(Data records)
--

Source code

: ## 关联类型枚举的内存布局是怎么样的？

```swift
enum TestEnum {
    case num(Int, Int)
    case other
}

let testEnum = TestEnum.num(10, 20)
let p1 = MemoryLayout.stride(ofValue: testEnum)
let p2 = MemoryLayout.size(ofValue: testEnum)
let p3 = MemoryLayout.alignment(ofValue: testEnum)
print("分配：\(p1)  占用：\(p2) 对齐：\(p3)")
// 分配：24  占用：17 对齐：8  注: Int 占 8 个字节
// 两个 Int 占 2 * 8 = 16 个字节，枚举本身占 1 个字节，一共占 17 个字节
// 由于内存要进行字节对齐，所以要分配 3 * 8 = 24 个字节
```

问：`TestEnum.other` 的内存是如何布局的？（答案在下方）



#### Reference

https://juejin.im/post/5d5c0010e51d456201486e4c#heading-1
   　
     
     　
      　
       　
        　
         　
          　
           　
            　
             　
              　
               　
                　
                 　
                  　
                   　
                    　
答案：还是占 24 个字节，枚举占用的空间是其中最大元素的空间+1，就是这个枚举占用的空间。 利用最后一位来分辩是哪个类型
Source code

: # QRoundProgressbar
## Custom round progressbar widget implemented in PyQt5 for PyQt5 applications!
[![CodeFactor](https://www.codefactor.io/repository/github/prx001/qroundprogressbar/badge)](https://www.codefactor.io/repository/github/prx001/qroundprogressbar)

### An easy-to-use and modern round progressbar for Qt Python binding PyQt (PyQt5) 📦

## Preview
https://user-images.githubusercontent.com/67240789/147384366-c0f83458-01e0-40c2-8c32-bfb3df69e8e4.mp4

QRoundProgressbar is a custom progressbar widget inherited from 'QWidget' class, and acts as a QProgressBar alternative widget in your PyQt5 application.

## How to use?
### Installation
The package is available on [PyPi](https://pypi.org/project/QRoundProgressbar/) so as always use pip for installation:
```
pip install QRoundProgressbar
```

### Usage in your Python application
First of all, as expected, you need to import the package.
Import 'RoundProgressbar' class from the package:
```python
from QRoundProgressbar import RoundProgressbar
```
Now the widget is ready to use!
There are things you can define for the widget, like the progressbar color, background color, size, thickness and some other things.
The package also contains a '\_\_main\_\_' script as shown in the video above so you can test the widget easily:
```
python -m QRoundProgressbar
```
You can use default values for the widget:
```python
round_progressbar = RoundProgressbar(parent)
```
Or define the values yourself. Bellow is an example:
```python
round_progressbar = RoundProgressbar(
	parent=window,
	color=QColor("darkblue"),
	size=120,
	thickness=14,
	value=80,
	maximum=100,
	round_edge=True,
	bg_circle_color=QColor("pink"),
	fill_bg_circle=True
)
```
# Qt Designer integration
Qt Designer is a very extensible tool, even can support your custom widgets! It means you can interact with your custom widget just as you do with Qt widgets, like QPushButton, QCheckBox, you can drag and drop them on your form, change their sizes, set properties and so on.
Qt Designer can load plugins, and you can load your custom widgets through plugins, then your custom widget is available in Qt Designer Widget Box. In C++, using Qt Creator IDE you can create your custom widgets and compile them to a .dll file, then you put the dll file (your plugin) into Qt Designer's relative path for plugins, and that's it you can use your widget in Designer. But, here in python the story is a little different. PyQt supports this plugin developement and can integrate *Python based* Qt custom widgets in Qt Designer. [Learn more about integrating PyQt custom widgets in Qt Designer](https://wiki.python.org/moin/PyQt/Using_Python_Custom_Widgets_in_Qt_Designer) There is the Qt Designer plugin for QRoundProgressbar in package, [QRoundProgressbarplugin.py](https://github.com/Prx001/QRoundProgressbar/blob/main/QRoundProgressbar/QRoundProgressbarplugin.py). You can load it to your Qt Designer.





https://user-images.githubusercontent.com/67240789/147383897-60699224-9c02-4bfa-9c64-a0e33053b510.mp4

--

== EXERCISE BRIEF ==
Please copy the lines in the records above between the one holding "The package also" and the one holding "Qt Designer is", inclusive, exactly and with no other line.

== WRITTEN RESPONSE ==
The package also contains a '\_\_main\_\_' script as shown in the video above so you can test the widget easily:
```
python -m QRoundProgressbar
```
You can use default values for the widget:
```python
round_progressbar = RoundProgressbar(parent)
```
Or define the values yourself. Bellow is an example:
```python
round_progressbar = RoundProgressbar(
	parent=window,
	color=QColor("darkblue"),
	size=120,
	thickness=14,
	value=80,
	maximum=100,
	round_edge=True,
	bg_circle_color=QColor("pink"),
	fill_bg_circle=True
)
```
# Qt Designer integration
Qt Designer is a very extensible tool, even can support your custom widgets! It means you can interact with your custom widget just as you do with Qt widgets, like QPushButton, QCheckBox, you can drag and drop them on your form, change their sizes, set properties and so on.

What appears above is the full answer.